Action of melatonin on squamous cell carcinoma and other tumors of the oral cavity (Review).

Melatonin (MLT; N-acetyl-5-metoxy-tryptamine) is a hormone that is principally synthesized in the pineal gland. MLT has been shown to exhibit a variety of functions. The hormone, which is a free radical scavenger, plays an immunomodulatory role, stimulates the proliferation and synthesis of type I collagen and promotes bone formation. Moreover, MLT exerts oncostatic activity through several biological mechanisms, including antiproliferative functions, stimulation of anticancer immunity, modulation of oncogene expression and anti-inflammatory, antioxidant and antiangiogenic effects. In addition, MLT inhibits human cancer cell growth in culture, and previous clinical studies have also confirmed its anticancer properties in vivo. With regard to the underlying mechanisms of MLT in tumor processes, including oral cavity tumors such as epidermoid carcinoma, knowledge of the role played by the MT1 and 2 membrane receptors, MT3 and the calmodulin cytosolic binding sites, as well as the nuclear receptors of the RZR/ROR family, is increasing. It has been hypothesized that exogenous restoration of MT1 (MTNR1A) expression inhibits the growth of oral squamous cell carcinoma cells lacking the expression of the receptor. The tumor suppressing functions of MLT and the presence of the MT1 receptor in various tumors indicate that the receptor may play a pivotal role in oral carcinogenesis. The current review discusses the clinical significance of MLT in oral cancer.

1. Introduction

Melatonin (MLT) or N-acetyl-5-metoxy-tryptamine, is a hormone synthesized in various organs of the body, but principally in the pineal gland (1). The pineal gland produces MLT in a circadian manner, synchronizing a number of biological processes in a 24-h, day-night rhythm. An internal 24-h time keeping system (biological clock) regulated by MLT controls the sleep-wake cycle (2). MLT affects numerous aspects of circadian and circannual rhythms, including sleep, actions that are mediated by the binding of indoleamine to membrane receptors (3,4). A number of studies have shown the various actions of MLT with regard to aspects of intracellular functions associated with mechanisms that are independent of the action of the hormone on the cellular membrane receptors. For these actions, nuclear receptors for MLT have been identified in the cells of the central nervous system and peripheral organs (5–7). Since MLT has lipophilic properties, the hormone is able to reach intracellular organelles, including the nucleus and mitochondria (8). In the cell interior, MLT is capable of binding to specific cytosolic proteins, including protein kinase C (9,10), calmodulin (10,11), calreticulin (12) and quinone reductase-2 (QR2) (13).

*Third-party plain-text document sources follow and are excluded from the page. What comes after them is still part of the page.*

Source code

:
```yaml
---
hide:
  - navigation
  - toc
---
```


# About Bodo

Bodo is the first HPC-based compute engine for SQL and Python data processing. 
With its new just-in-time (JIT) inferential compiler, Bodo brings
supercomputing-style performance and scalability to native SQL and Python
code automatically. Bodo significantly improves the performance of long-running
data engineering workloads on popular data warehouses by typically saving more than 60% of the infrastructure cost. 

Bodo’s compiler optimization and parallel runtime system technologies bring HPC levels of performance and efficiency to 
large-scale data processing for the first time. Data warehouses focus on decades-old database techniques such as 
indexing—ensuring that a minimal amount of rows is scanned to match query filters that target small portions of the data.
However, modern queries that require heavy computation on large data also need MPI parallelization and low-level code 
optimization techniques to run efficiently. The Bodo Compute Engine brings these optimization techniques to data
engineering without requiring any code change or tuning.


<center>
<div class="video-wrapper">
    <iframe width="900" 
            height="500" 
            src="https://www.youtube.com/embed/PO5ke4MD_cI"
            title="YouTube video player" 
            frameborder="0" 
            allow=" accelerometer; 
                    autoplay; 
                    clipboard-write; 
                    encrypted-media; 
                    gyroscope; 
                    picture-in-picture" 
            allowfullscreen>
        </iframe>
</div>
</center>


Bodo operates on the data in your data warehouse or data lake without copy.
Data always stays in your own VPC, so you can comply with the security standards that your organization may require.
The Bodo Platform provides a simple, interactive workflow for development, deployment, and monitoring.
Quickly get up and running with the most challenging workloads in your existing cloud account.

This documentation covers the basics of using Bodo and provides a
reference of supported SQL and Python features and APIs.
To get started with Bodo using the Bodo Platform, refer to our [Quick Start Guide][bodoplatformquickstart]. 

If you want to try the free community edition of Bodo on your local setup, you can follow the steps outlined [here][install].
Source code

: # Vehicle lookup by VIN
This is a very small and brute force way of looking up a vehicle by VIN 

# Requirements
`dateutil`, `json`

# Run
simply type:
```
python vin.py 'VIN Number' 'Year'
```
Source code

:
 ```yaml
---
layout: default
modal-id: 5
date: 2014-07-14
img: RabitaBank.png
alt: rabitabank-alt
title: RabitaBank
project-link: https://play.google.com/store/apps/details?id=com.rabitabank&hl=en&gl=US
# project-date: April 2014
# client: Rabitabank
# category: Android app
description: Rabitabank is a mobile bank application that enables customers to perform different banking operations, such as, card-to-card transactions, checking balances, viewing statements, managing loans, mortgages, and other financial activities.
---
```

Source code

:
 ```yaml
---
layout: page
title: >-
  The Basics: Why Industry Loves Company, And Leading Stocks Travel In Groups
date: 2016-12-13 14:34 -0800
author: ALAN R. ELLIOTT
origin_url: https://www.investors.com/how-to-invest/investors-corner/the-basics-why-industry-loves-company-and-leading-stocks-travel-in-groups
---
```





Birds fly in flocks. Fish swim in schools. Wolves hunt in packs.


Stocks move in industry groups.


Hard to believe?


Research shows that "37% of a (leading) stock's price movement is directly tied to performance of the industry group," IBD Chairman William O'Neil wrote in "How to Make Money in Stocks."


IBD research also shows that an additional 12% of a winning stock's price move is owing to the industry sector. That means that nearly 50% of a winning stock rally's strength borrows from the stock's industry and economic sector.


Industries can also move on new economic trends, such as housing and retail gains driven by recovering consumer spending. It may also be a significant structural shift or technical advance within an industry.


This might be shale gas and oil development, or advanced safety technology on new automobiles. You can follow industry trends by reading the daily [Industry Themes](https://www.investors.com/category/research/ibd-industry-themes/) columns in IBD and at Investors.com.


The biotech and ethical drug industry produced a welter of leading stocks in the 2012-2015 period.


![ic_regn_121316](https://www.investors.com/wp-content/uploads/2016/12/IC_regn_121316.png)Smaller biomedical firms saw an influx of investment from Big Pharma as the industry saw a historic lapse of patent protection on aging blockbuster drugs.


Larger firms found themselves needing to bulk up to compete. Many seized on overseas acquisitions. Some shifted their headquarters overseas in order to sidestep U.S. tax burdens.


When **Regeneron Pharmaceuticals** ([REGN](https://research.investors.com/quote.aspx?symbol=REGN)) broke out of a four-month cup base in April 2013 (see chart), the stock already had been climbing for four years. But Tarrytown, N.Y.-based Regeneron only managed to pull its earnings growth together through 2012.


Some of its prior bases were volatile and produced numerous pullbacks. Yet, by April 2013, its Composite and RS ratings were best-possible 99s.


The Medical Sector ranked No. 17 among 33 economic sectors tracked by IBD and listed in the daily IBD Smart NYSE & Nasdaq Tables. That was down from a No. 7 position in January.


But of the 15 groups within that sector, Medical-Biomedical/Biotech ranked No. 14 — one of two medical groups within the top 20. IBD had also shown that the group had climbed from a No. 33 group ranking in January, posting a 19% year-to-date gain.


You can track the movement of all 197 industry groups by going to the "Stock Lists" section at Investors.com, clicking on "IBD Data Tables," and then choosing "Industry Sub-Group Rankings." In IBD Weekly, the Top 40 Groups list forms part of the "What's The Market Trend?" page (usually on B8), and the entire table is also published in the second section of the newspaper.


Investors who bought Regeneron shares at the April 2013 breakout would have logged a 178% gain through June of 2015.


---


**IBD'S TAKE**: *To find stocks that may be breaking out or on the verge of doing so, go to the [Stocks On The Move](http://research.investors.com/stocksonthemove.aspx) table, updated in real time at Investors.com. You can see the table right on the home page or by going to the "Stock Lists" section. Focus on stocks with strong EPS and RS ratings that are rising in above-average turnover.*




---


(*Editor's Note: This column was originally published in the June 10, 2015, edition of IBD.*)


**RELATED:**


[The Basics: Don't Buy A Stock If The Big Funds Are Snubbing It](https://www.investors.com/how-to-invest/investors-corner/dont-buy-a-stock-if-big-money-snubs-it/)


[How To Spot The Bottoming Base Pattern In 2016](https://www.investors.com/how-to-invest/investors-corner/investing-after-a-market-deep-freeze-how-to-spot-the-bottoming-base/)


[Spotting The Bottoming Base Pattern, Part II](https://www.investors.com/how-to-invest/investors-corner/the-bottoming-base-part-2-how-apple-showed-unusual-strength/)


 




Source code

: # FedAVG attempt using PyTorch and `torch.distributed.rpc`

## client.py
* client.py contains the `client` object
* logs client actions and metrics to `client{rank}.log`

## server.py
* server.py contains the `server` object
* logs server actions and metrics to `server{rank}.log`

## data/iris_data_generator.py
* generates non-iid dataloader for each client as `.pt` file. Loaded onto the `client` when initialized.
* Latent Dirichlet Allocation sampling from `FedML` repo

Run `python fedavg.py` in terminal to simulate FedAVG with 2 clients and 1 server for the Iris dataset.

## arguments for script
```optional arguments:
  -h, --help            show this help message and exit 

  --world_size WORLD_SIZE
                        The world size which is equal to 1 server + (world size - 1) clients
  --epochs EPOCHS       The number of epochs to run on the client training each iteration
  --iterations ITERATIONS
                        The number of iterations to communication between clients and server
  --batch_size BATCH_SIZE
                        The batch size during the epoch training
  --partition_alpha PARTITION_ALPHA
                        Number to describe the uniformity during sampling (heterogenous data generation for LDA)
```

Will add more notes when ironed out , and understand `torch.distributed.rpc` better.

Currently, MLT is not regarded as a hormone in the classical sense, but functions as a cell protector since it is not synthesized in a single organ and does not exert effects upon a specific target organ. Studies have shown that MLT is a molecule with paracrine, autocrine and antioxidant effects that exerts diverse receptor-dependent and -independent actions (14,15). Overall, MLT exhibits homeostatic functions and pleiotropic effects relevant to cell protection and survival mechanisms (16).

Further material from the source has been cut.